Within the data, how many lines hold the word "Fabry"? Answer with nothing but the number.

:: Source data ::

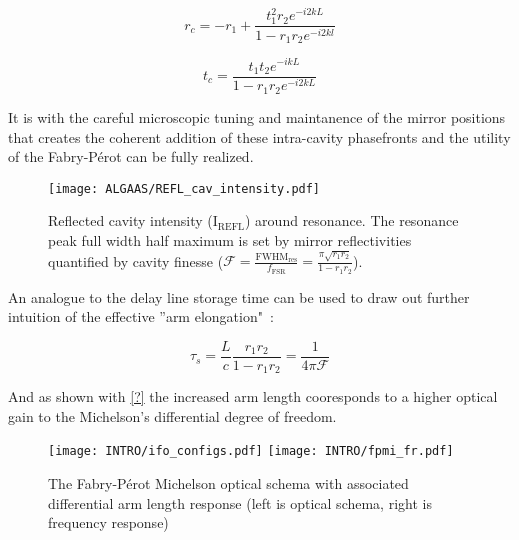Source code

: \iffalse that the input and circulating that the photons belonging to a particular phasefront can be experimentally tracked, and lucky for us this is is why we measure interference at the anti-symmetric port. But these benefit
 with a constant source at the cavity input the phasefronts entering the cavity are superimposed onto the circulating cavity field and, more often than not, add incoherently which can makes this thought experiment seem silly.\fi 

\begin{equation}
	r_c = -r_1 + \frac{t^2_1r_2 e^{-i2kL}}{1-r_1 r_2 e^{-i2kl}}
\end{equation}

\begin{equation}
	t_c = \frac{t_1 t_2 e^{-ikL}}{1-r_1 r_2 e^{-i2kL}}	
\end{equation}

It is with the careful microscopic tuning and maintanence of the mirror positions that creates the coherent addition of these intra-cavity phasefronts and the utility of the Fabry-P\'{e}rot can be fully realized. 

\begin{figure}[H]
\texttt{[image: ALGAAS/REFL\_cav\_intensity.pdf]}
\caption{Reflected cavity intensity (I$_\mathrm{REFL}$) around resonance. The resonance peak full width half maximum is set by mirror reflectivities quantified by cavity finesse ($\mathscr{F} = \frac{\mathrm{FWHM}_\mathrm{res}}{f_\mathrm{FSR}} = \frac{\pi \sqrt{r_1 r_2}}{1-r_1 r_2}$).}
\label{fig:cav_length_response_DCpow}
\end{figure}

An analogue to the delay line storage time can be used to draw out further intuition of the effective ''arm elongation"~\cite{saulson2017}:

\begin{equation}
	\tau_s = \frac{L}{c} \frac{r_1r_2}{1-r_1r_2} = \frac{1}{4 \pi \mathscr{F}}
\end{equation}

And as shown with \ref{?} the increased arm length cooresponds to a higher optical gain to the Michelson's differential degree of freedom. 

\begin{figure}[ht!]
  \begin{subcaptiongroup}{\texttt{[image: INTRO/ifo\_configs.pdf]}}
  \texttt{[image: INTRO/fpmi\_fr.pdf]}
  \end{subcaptiongroup}
  \hfill
  \caption{The Fabry-P\'{e}rot Michelson optical schema with associated differential arm length response (left is optical schema, right is frequency response)}
  \label{fig:fpmi}
\end{figure}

:::

— Exercise result —
2